**Exercise:** Restate word for word the lines below that run from the one holding "发表于 2020-7-7 11:57</a>" through the one holding "Matsumoto (Editorial Office)", inclusive. Pictures don't belong in the copy.

Stored entries
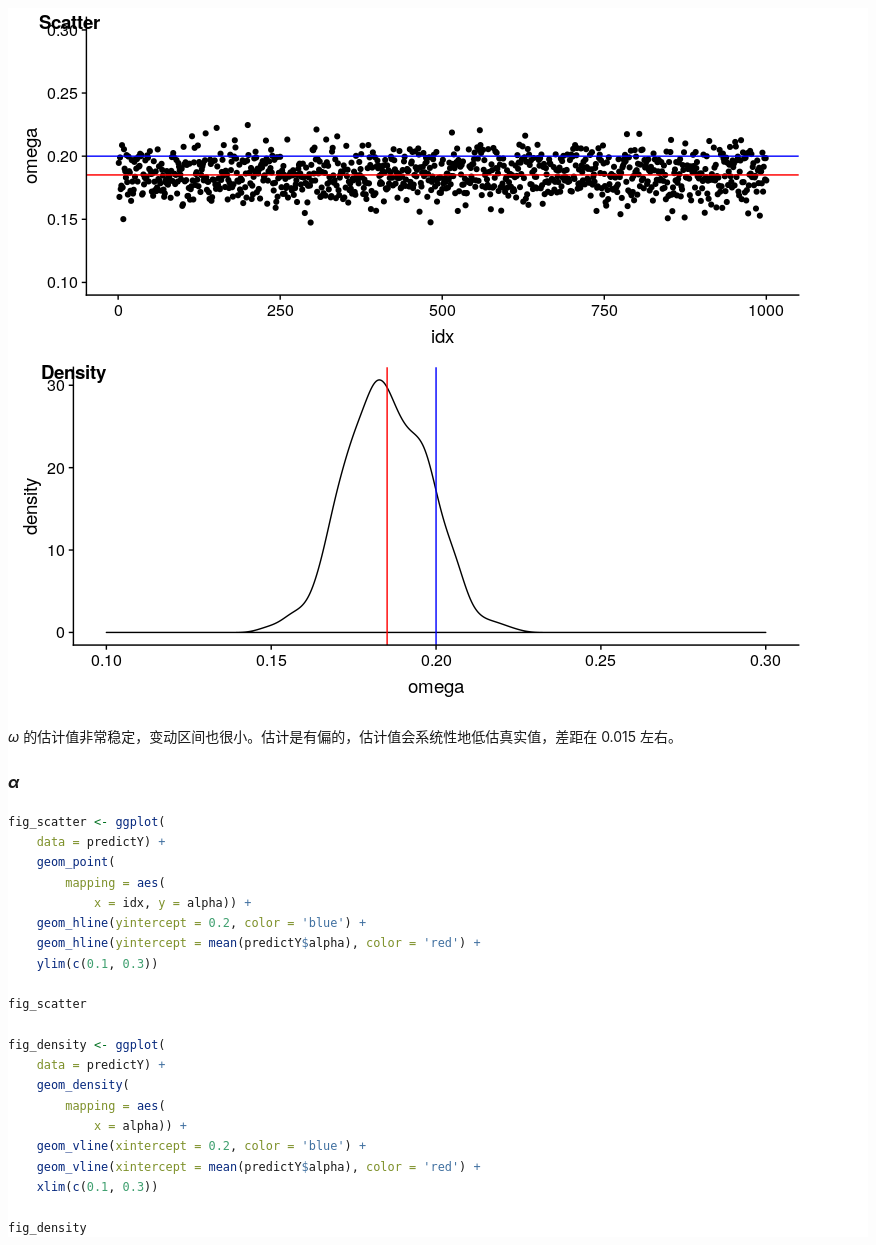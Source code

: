 ![](/img/garch/m1-2.png)

$\omega$ 的估计值非常稳定，变动区间也很小。估计是有偏的，估计值会系统性地低估真实值，差距在 0.015 左右。

### $\alpha$

```R
fig_scatter <- ggplot(
    data = predictY) +
    geom_point(
        mapping = aes(
            x = idx, y = alpha)) +
    geom_hline(yintercept = 0.2, color = 'blue') +
    geom_hline(yintercept = mean(predictY$alpha), color = 'red') +
    ylim(c(0.1, 0.3))

fig_scatter

fig_density <- ggplot(
    data = predictY) +
    geom_density(
        mapping = aes(
            x = alpha)) +
    geom_vline(xintercept = 0.2, color = 'blue') +
    geom_vline(xintercept = mean(predictY$alpha), color = 'red') +
    xlim(c(0.1, 0.3))

fig_density

```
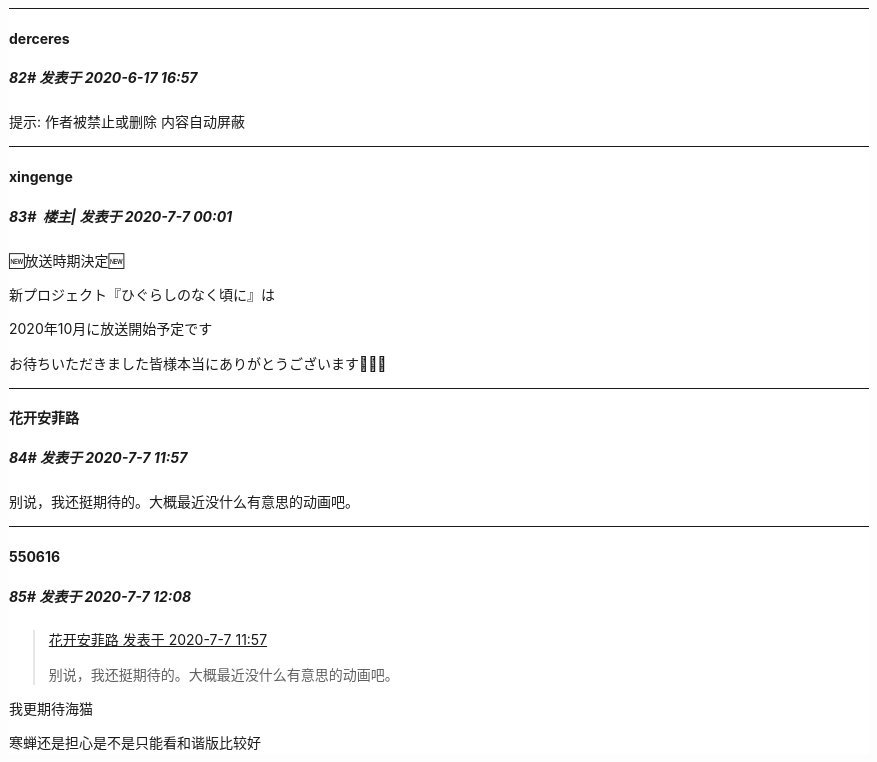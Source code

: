 



*****

####  derceres  
##### 82#       发表于 2020-6-17 16:57

提示: 作者被禁止或删除 内容自动屏蔽



*****

####  xingenge  
##### 83#         楼主| 发表于 2020-7-7 00:01




🆕放送時期決定🆕


新プロジェクト『ひぐらしのなく頃に』は

2020年10月に放送開始予定です


お待ちいただきました皆様本当にありがとうございます🙇‍♂️🙇







*****

####  花开安菲路  
##### 84#       发表于 2020-7-7 11:57




别说，我还挺期待的。大概最近没什么有意思的动画吧。







*****

####  550616  
##### 85#       发表于 2020-7-7 12:08



<blockquote><a href="httphttps://bbs.saraba1st.com/2b/forum.php?mod=redirect&amp;goto=findpost&amp;pid=48101416&amp;ptid=1907951" target="_blank">花开安菲路 发表于 2020-7-7 11:57</a>

别说，我还挺期待的。大概最近没什么有意思的动画吧。</blockquote>
我更期待海猫

寒蝉还是担心是不是只能看和谐版比较好
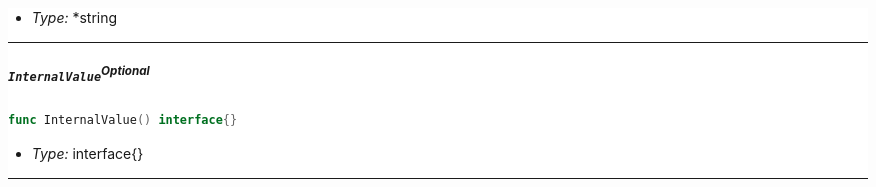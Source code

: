- *Type:* *string

---

##### `InternalValue`<sup>Optional</sup> <a name="InternalValue" id="@cdktf/provider-snowflake.functionResource.FunctionResourceArgumentsOutputReference.property.internalValue"></a>

```go
func InternalValue() interface{}
```

- *Type:* interface{}

---



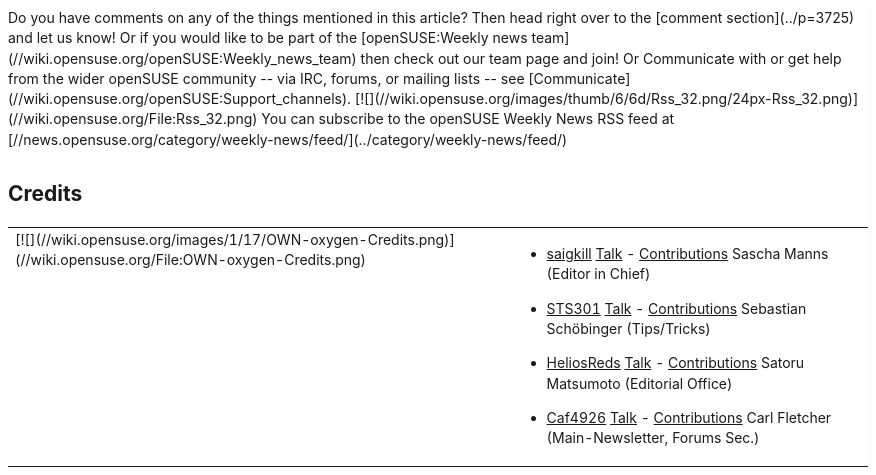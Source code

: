 <td >Do  you have comments on any of the things mentioned in this article? Then  head right over to the [comment section](../p=3725) and let us know!
Or if you would  like to be part of the [openSUSE:Weekly news team](//wiki.opensuse.org/openSUSE:Weekly_news_team) then  check out our team page and join!
Or Communicate with or get help  from the wider openSUSE community -- via IRC, forums, or mailing lists  -- see [Communicate](//wiki.opensuse.org/openSUSE:Support_channels).
[![](//wiki.opensuse.org/images/thumb/6/6d/Rss_32.png/24px-Rss_32.png)](//wiki.opensuse.org/File:Rss_32.png) You can subscribe to the  openSUSE Weekly News RSS feed at [//news.opensuse.org/category/weekly-news/feed/](../category/weekly-news/feed/)
</td>
</tr>
</tbody>
</table>








## Credits








<table >
<tbody >
<tr >

<td >[![](//wiki.opensuse.org/images/1/17/OWN-oxygen-Credits.png)](//wiki.opensuse.org/File:OWN-oxygen-Credits.png)
</td>

<td >



	
  * [saigkill](//wiki.opensuse.org/User:Saigkill) [Talk](//wiki.opensuse.org/index.php?title=User_talk:Saigkill&action=edit&redlink=1) -  [Contributions](//wiki.opensuse.org/Special:Contributions/saigkill) Sascha  Manns (Editor in Chief)

	
  * [STS301](//wiki.opensuse.org/index.php?title=User:STS301&action=edit&redlink=1) [Talk](//wiki.opensuse.org/index.php?title=User_talk:STS301&action=edit&redlink=1) - [Contributions](//wiki.opensuse.org/Special:Contributions/STS301) Sebastian  Schöbinger (Tips/Tricks)

	
  * [HeliosReds](//wiki.opensuse.org/User:HeliosReds) [Talk](//wiki.opensuse.org/index.php?title=User_talk:HeliosReds&action=edit&redlink=1) - [Contributions](//wiki.opensuse.org/Special:Contributions/HeliosReds) Satoru  Matsumoto (Editorial Office)

	
  * [Caf4926](//wiki.opensuse.org/User:Caf4926) [Talk](//wiki.opensuse.org/index.php?title=User_talk:Caf4926&action=edit&redlink=1) - [Contributions](//wiki.opensuse.org/Special:Contributions/Caf4926) Carl  Fletcher (Main-Newsletter, Forums Sec.)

**Expected output:**
<blockquote><a href="httphttps://bbs.saraba1st.com/2b/forum.php?mod=redirect&amp;goto=findpost&amp;pid=48101416&amp;ptid=1907951" target="_blank">花开安菲路 发表于 2020-7-7 11:57</a>

别说，我还挺期待的。大概最近没什么有意思的动画吧。</blockquote>
我更期待海猫

寒蝉还是担心是不是只能看和谐版比较好
Source code

:- *Type:* *string

---

##### `InternalValue`<sup>Optional</sup> <a name="InternalValue" id="@cdktf/provider-snowflake.functionResource.FunctionResourceArgumentsOutputReference.property.internalValue"></a>

```go
func InternalValue() interface{}
```

- *Type:* interface{}

---



Source code

: <td >Do  you have comments on any of the things mentioned in this article? Then  head right over to the [comment section](../p=3725) and let us know!
Or if you would  like to be part of the [openSUSE:Weekly news team](//wiki.opensuse.org/openSUSE:Weekly_news_team) then  check out our team page and join!
Or Communicate with or get help  from the wider openSUSE community -- via IRC, forums, or mailing lists  -- see [Communicate](//wiki.opensuse.org/openSUSE:Support_channels).
[![](//wiki.opensuse.org/images/thumb/6/6d/Rss_32.png/24px-Rss_32.png)](//wiki.opensuse.org/File:Rss_32.png) You can subscribe to the  openSUSE Weekly News RSS feed at [//news.opensuse.org/category/weekly-news/feed/](../category/weekly-news/feed/)
</td>
</tr>
</tbody>
</table>








## Credits








<table >
<tbody >
<tr >

<td >[![](//wiki.opensuse.org/images/1/17/OWN-oxygen-Credits.png)](//wiki.opensuse.org/File:OWN-oxygen-Credits.png)
</td>

<td >



	
  * [saigkill](//wiki.opensuse.org/User:Saigkill) [Talk](//wiki.opensuse.org/index.php?title=User_talk:Saigkill&action=edit&redlink=1) -  [Contributions](//wiki.opensuse.org/Special:Contributions/saigkill) Sascha  Manns (Editor in Chief)

	
  * [STS301](//wiki.opensuse.org/index.php?title=User:STS301&action=edit&redlink=1) [Talk](//wiki.opensuse.org/index.php?title=User_talk:STS301&action=edit&redlink=1) - [Contributions](//wiki.opensuse.org/Special:Contributions/STS301) Sebastian  Schöbinger (Tips/Tricks)

	
  * [HeliosReds](//wiki.opensuse.org/User:HeliosReds) [Talk](//wiki.opensuse.org/index.php?title=User_talk:HeliosReds&action=edit&redlink=1) - [Contributions](//wiki.opensuse.org/Special:Contributions/HeliosReds) Satoru  Matsumoto (Editorial Office)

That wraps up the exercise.